CLEVELAND — During Ted Cruz’s speech at the Republican convention Wednesday night, he conspicuously refused to endorse Donald Trump for president — and attendees were furious.
"I congratulate Donald Trump on winning the nomination last night," Cruz said at the outset of his speech. "And like each of you, I want to see the principles that our party believes prevail in November."
He never mentioned Trump’s name again. And for a while, his speech — which laid out the principles he personally believed in — was very well-received.
But as the speech stretched on without an endorsement, attendees began to repeatedly interrupt Cruz with shouts of "Trump!" and "We want Trump!"
Cruz didn’t give in. And when he wrapped up his endorsement-less remarks, he was booed off the stage in a truly remarkable scene.
Cruz’s remarks were a striking rebuke of the nominee and can only be viewed as a major embarrassment for Trump. And it will be the biggest story of this night of the convention. It’s hard to believe that Trump’s team and the RNC agreed to let Cruz speak without the promise of an endorsement in hand. But that seems to be what ended up happening.
No, Cruz didn’t outright criticize the man he once called "utterly amoral," "a pathological liar," and "a narcissist at a level I don’t think this country has ever seen."
Still, he must have known he’d likely be booed in front of a pro-Trump crowd. And he was willing to take this stance regardless.
What Cruz said
For a striking contrast, watch Scott Walker's speech, delivered half an hour before Cruz's. Walker repeatedly praised Trump without qualification, and attacked Clinton. "We need to support Donald Trump and Mike Pence for President and Vice President," Walker said. He added later: "Let me be clear: a vote for anyone other than Donald Trump in November is a vote for Hillary Clinton."
Cruz did none of that.
He began by telling a moving story about Caroline Smith, the daughter of one of the police officers killed in Dallas earlier this month. According to Cruz, Smith said that, on the day he died, her father asked her, "What if this is the last time you ever kiss or hug me?"
Then Cruz transitioned to the big picture: "What if this, right now, is our last time? Our last moment to do something for our families and our country?"
He proceeded to lay out the principles he himself believed in, in what effectively amounted to the first speech of his 2020 presidential campaign. He framed it around "freedom" — "freedom to choose your child's education," "to choose your own doctor," and "to provide for your family without the IRS beating down your door," among other things.
But overall, the speech seemed designed to encourage attendees — and, perhaps more importantly, viewers at home — to envision what it would be like to have Cruz, rather than Trump, as the head of the party.
Cruz thinks he's Ronald Reagan in 1976
It's pretty clear that Cruz believes his loss in this primary was similar to Ronald Reagan's near miss in 1976 — a near miss that will position him well to take over the party and lead it to a sweeping national landslide victory four years later.

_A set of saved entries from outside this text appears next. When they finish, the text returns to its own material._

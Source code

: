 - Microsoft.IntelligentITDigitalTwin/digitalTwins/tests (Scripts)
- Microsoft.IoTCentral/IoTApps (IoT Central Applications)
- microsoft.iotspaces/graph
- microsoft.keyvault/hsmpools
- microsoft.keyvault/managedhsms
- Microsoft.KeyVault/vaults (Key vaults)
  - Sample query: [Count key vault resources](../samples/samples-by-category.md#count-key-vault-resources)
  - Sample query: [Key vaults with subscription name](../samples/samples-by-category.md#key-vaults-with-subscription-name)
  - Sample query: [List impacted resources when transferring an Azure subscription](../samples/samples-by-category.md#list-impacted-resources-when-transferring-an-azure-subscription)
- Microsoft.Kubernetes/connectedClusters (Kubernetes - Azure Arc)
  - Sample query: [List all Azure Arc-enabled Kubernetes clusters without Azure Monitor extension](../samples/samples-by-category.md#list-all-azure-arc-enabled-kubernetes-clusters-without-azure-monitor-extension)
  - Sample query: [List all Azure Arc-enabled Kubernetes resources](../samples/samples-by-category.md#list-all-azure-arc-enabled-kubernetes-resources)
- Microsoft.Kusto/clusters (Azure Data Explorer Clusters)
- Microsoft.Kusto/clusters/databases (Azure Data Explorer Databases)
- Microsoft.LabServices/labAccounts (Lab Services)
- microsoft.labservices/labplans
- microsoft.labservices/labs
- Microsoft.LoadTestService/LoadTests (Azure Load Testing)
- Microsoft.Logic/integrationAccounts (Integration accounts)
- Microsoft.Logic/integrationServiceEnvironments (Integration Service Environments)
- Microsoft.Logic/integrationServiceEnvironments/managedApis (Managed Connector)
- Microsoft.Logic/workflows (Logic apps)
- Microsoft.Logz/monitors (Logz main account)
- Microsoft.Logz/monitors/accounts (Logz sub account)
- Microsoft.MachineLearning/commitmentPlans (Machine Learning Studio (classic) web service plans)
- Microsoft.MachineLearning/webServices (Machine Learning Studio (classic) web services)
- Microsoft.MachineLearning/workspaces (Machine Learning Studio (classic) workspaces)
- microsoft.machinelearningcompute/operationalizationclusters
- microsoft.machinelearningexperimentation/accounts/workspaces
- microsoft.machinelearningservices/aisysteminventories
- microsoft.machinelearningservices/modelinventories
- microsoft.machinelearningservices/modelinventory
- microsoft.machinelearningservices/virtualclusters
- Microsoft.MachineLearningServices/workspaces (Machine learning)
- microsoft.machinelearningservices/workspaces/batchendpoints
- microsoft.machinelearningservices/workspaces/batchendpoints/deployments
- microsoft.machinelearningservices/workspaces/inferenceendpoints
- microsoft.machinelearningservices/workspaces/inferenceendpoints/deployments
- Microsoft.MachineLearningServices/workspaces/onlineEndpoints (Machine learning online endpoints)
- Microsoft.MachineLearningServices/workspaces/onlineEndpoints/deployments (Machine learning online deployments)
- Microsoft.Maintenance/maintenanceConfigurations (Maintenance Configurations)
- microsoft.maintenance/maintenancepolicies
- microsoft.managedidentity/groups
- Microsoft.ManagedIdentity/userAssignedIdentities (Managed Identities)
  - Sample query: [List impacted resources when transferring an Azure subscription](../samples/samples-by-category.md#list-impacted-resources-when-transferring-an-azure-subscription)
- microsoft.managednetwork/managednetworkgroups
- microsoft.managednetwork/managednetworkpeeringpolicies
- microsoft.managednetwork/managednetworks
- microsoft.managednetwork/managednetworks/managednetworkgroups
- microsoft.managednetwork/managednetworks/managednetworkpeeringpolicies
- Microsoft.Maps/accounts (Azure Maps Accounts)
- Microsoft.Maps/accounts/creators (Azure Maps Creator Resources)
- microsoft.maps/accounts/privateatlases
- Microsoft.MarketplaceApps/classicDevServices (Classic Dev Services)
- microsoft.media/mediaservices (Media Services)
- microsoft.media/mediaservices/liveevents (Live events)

In reality, it's not clear how similar the two situations are. Reagan came so close to Gerald Ford in the delegate count that year that, when the convention began, it was legitimately unclear who would be the nominee.
But Cruz only won four primaries and five caucuses — and quit the race over two months ago. Plus, when he quit, his popularity among GOP voters was plummeting. What's more, Cruz isn't the only person hoping to capitalize on an expected Trump loss — there's also Marco Rubio, Tom Cotton, and Ben Sasse in the Senate alone.
To further the comparison, check out the famous speech Reagan gave at the convention after his 1976 loss, apparently impromptu. In relatable yet moving rhetoric, Reagan warned about two dangers: the erosion of freedom, and the risk of nuclear destruction. The speech was rapturously received by delegates.
Cruz's speech Wednesday night was also rapturously received — at first. But when it became clear he wasn't going to endorse Trump, the crowd turned against him. Reagan didn't leave to loud boos, he left to big cheers. This was quite different.
Cruz has cast his lot with anti-Trump conservatives
It's well-known that Cruz loathes Trump personally. Trump is the man who dubbed him "Lyin' Ted," who attacked his wife, and who ludicrously suggested that his father had something to do with the JFK assassination.
Still, many political observers expected him to come around and offer either a de facto endorsement or an outright one, perhaps emphasizing the importance of party unity and defeating Hillary Clinton.
That's especially true because it's clear Cruz wants to be the Republican nominee in 2020. As Politico's Shane Goldmacher reported, Cruz's team has already embarked upon a review of all their campaign decisions this year, to better set up for a likely 2020 run should Trump lose (or, perhaps, some speculate, even a primary challenge against Trump should he win). And to win, he'll need to convert some of Trump's voters.
But Cruz didn't endorse the billionaire. Unlike Rubio, Walker, Pence, and so many others with 2020 ambitions, he took a stand, even though it meant loud boos. He's betting that his party isn't the party of Trump. We'll see if he's right.